:: Task directions ::
Quote all lines below exactly. Images stay out.
*** Input data
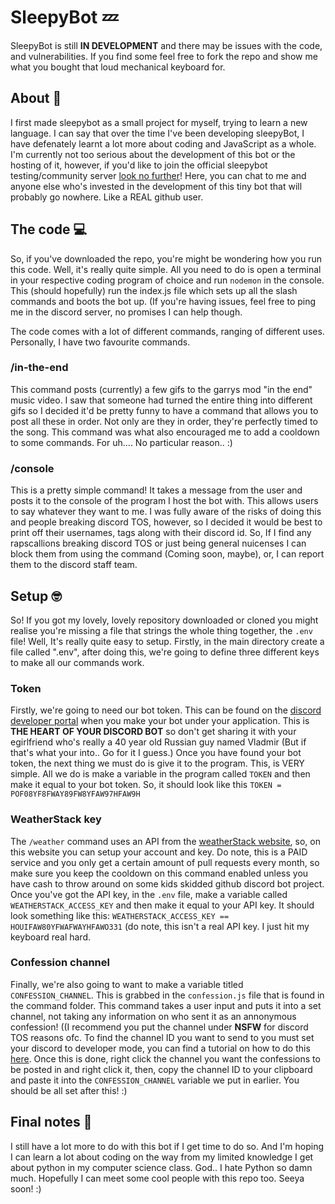 # SleepyBot 💤
SleepyBot is still **IN DEVELOPMENT** and there may be issues with the code, and vulnerabilities. If you find some feel free to fork the repo and show me what you bought that loud mechanical keyboard for. 

## About 🤔
I first made sleepybot as a small project for myself, trying to learn a new language. I can say that over the time I've been developing sleepyBot, I have defenately learnt a lot more about coding and JavaScript as a whole. I'm currently not too serious about the development of this bot or the hosting of it, however, if you'd like to join the official sleepybot testing/community server [look no further](https://discord.gg/kAPnbR8H)! Here, you can chat to me and anyone else who's invested in the development of this tiny bot that will probably go nowhere. Like a REAL github user.
## The code 💻
So, if you've downloaded the repo, you're might be wondering how you run this code. Well, it's really quite simple. All you need to do is open a terminal in your respective coding program of choice and run ``nodemon`` in the console. This (should hopefully) run the index.js file which sets up all the slash commands and boots the bot up. (If you're having issues, feel free to ping me in the discord server, no promises I can help though.

The code comes with a lot of different commands, ranging of different uses. Personally, I have two favourite commands.
### /in-the-end
This command posts (currently) a few gifs to the garrys mod "in the end" music video. I saw that someone had turned the entire thing into different gifs so I decided it'd be pretty funny to have a command that allows you to post all these in order. Not only are they in order, they're perfectly timed to the song. This command was what also encouraged me to add a cooldown to some commands. For uh.... No particular reason.. :)
### /console
This is a pretty simple command! It takes a message from the user and posts it to the console of the program I host the bot with. This allows users to say whatever they want to me. I was fully aware of the risks of doing this and people breaking discord TOS, however, so I decided it would be best to print off their usernames, tags along with their discord id. So, If I find any rapscallions breaking discord TOS or just being general nuicenses I can block them from using the command (Coming soon, maybe), or, I can report them to the discord staff team.
## Setup 🤓
So! If you got my lovely, lovely repository downloaded or cloned you might realise you're missing a file that strings the whole thing together, the ``.env`` file! Well, It's really quite easy to setup. Firstly, in the main directory create a file called ".env", after doing this, we're going to define three different keys to make all our commands work. 
### Token
Firstly, we're going to need our bot token. This can be found on the [discord developer portal](https://discord.com/developers/applications) when you make your bot under your application. This is **THE HEART OF YOUR DISCORD BOT** so don't get sharing it with your egirlfriend who's really a 40 year old Russian guy named Vladmir (But if that's what your into.. Go for it I guess.) Once you have found your bot token, the next thing we must do is give it to the program. This, is VERY simple. All we do is make a variable in the program called ``TOKEN`` and then make it equal to your bot token. So, it should look like this ``TOKEN = POF08YF8FWAY89FW8YFAW97HFAW9H``
### WeatherStack key
The ``/weather`` command uses an API from the [weatherStack website](https://weatherstack.com/?utm_source=google&utm_medium=cpc&utm_campaign=weatherstack_search_eu&gclid=CjwKCAjw6eWnBhAKEiwADpnw9q043_-9AA63Cd6JQhYhf6dNT0RHRXchszFI0cH5Row7Q1GFbOx5tRoCwhIQAvD_BwE), so, on this website you can setup your account and key. Do note, this is a PAID service and you only get a certain amount of pull requests every month, so make sure you keep the cooldown on this command enabled unless you have cash to throw around on some kids skidded github discord bot project. Once you've got the API key, in the ``.env`` file, make a variable called ``WEATHERSTACK_ACCESS_KEY`` and then make it equal to your API key. It should look something like this: ``WEATHERSTACK_ACCESS_KEY == HOUIFAW80YFWAFWAYHFAWO331`` (do note, this isn't a real API key. I just hit my keyboard real hard.
### Confession channel
Finally, we're also going to want to make a variable titled ``CONFESSION_CHANNEL``. This is grabbed in the ``confession.js`` file that is found in the command folder. This command takes a user input and puts it into a set channel, not taking any information on who sent it as an annonymous confession! ((I recommend you put the channel under **NSFW** for discord TOS reasons ofc. To find the channel ID you want to send to you must set your discord to developer mode, you can find a tutorial on how to do this [here](https://discord.com/developers/docs/game-sdk/store). Once this is done, right click the channel you want the confessions to be posted in and right click it, then, copy the channel ID to your clipboard and paste it into the ``CONFESSION_CHANNEL`` variable we put in earlier. You should be all set after this! :)

## Final notes 📓
I still have a lot more to do with this bot if I get time to do so. And I'm hoping I can learn a lot about coding on the way from my limited knowledge I get about python in my computer science class. God.. I hate Python so damn much. Hopefully I can meet some cool people with this repo too. Seeya soon! :)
******
:: Result of the exercise ::
 # SleepyBot 💤
SleepyBot is still **IN DEVELOPMENT** and there may be issues with the code, and vulnerabilities. If you find some feel free to fork the repo and show me what you bought that loud mechanical keyboard for. 

## About 🤔
I first made sleepybot as a small project for myself, trying to learn a new language. I can say that over the time I've been developing sleepyBot, I have defenately learnt a lot more about coding and JavaScript as a whole. I'm currently not too serious about the development of this bot or the hosting of it, however, if you'd like to join the official sleepybot testing/community server [look no further](https://discord.gg/kAPnbR8H)! Here, you can chat to me and anyone else who's invested in the development of this tiny bot that will probably go nowhere. Like a REAL github user.
## The code 💻
So, if you've downloaded the repo, you're might be wondering how you run this code. Well, it's really quite simple. All you need to do is open a terminal in your respective coding program of choice and run ``nodemon`` in the console. This (should hopefully) run the index.js file which sets up all the slash commands and boots the bot up. (If you're having issues, feel free to ping me in the discord server, no promises I can help though.

The code comes with a lot of different commands, ranging of different uses. Personally, I have two favourite commands.
### /in-the-end
This command posts (currently) a few gifs to the garrys mod "in the end" music video. I saw that someone had turned the entire thing into different gifs so I decided it'd be pretty funny to have a command that allows you to post all these in order. Not only are they in order, they're perfectly timed to the song. This command was what also encouraged me to add a cooldown to some commands. For uh.... No particular reason.. :)
### /console
This is a pretty simple command! It takes a message from the user and posts it to the console of the program I host the bot with. This allows users to say whatever they want to me. I was fully aware of the risks of doing this and people breaking discord TOS, however, so I decided it would be best to print off their usernames, tags along with their discord id. So, If I find any rapscallions breaking discord TOS or just being general nuicenses I can block them from using the command (Coming soon, maybe), or, I can report them to the discord staff team.
## Setup 🤓
So! If you got my lovely, lovely repository downloaded or cloned you might realise you're missing a file that strings the whole thing together, the ``.env`` file! Well, It's really quite easy to setup. Firstly, in the main directory create a file called ".env", after doing this, we're going to define three different keys to make all our commands work. 
### Token
Firstly, we're going to need our bot token. This can be found on the [discord developer portal](https://discord.com/developers/applications) when you make your bot under your application. This is **THE HEART OF YOUR DISCORD BOT** so don't get sharing it with your egirlfriend who's really a 40 year old Russian guy named Vladmir (But if that's what your into.. Go for it I guess.) Once you have found your bot token, the next thing we must do is give it to the program. This, is VERY simple. All we do is make a variable in the program called ``TOKEN`` and then make it equal to your bot token. So, it should look like this ``TOKEN = POF08YF8FWAY89FW8YFAW97HFAW9H``
### WeatherStack key
The ``/weather`` command uses an API from the [weatherStack website](https://weatherstack.com/?utm_source=google&utm_medium=cpc&utm_campaign=weatherstack_search_eu&gclid=CjwKCAjw6eWnBhAKEiwADpnw9q043_-9AA63Cd6JQhYhf6dNT0RHRXchszFI0cH5Row7Q1GFbOx5tRoCwhIQAvD_BwE), so, on this website you can setup your account and key. Do note, this is a PAID service and you only get a certain amount of pull requests every month, so make sure you keep the cooldown on this command enabled unless you have cash to throw around on some kids skidded github discord bot project. Once you've got the API key, in the ``.env`` file, make a variable called ``WEATHERSTACK_ACCESS_KEY`` and then make it equal to your API key. It should look something like this: ``WEATHERSTACK_ACCESS_KEY == HOUIFAW80YFWAFWAYHFAWO331`` (do note, this isn't a real API key. I just hit my keyboard real hard.
### Confession channel
Finally, we're also going to want to make a variable titled ``CONFESSION_CHANNEL``. This is grabbed in the ``confession.js`` file that is found in the command folder. This command takes a user input and puts it into a set channel, not taking any information on who sent it as an annonymous confession! ((I recommend you put the channel under **NSFW** for discord TOS reasons ofc. To find the channel ID you want to send to you must set your discord to developer mode, you can find a tutorial on how to do this [here](https://discord.com/developers/docs/game-sdk/store). Once this is done, right click the channel you want the confessions to be posted in and right click it, then, copy the channel ID to your clipboard and paste it into the ``CONFESSION_CHANNEL`` variable we put in earlier. You should be all set after this! :)

## Final notes 📓
I still have a lot more to do with this bot if I get time to do so. And I'm hoping I can learn a lot about coding on the way from my limited knowledge I get about python in my computer science class. God.. I hate Python so damn much. Hopefully I can meet some cool people with this repo too. Seeya soon! :)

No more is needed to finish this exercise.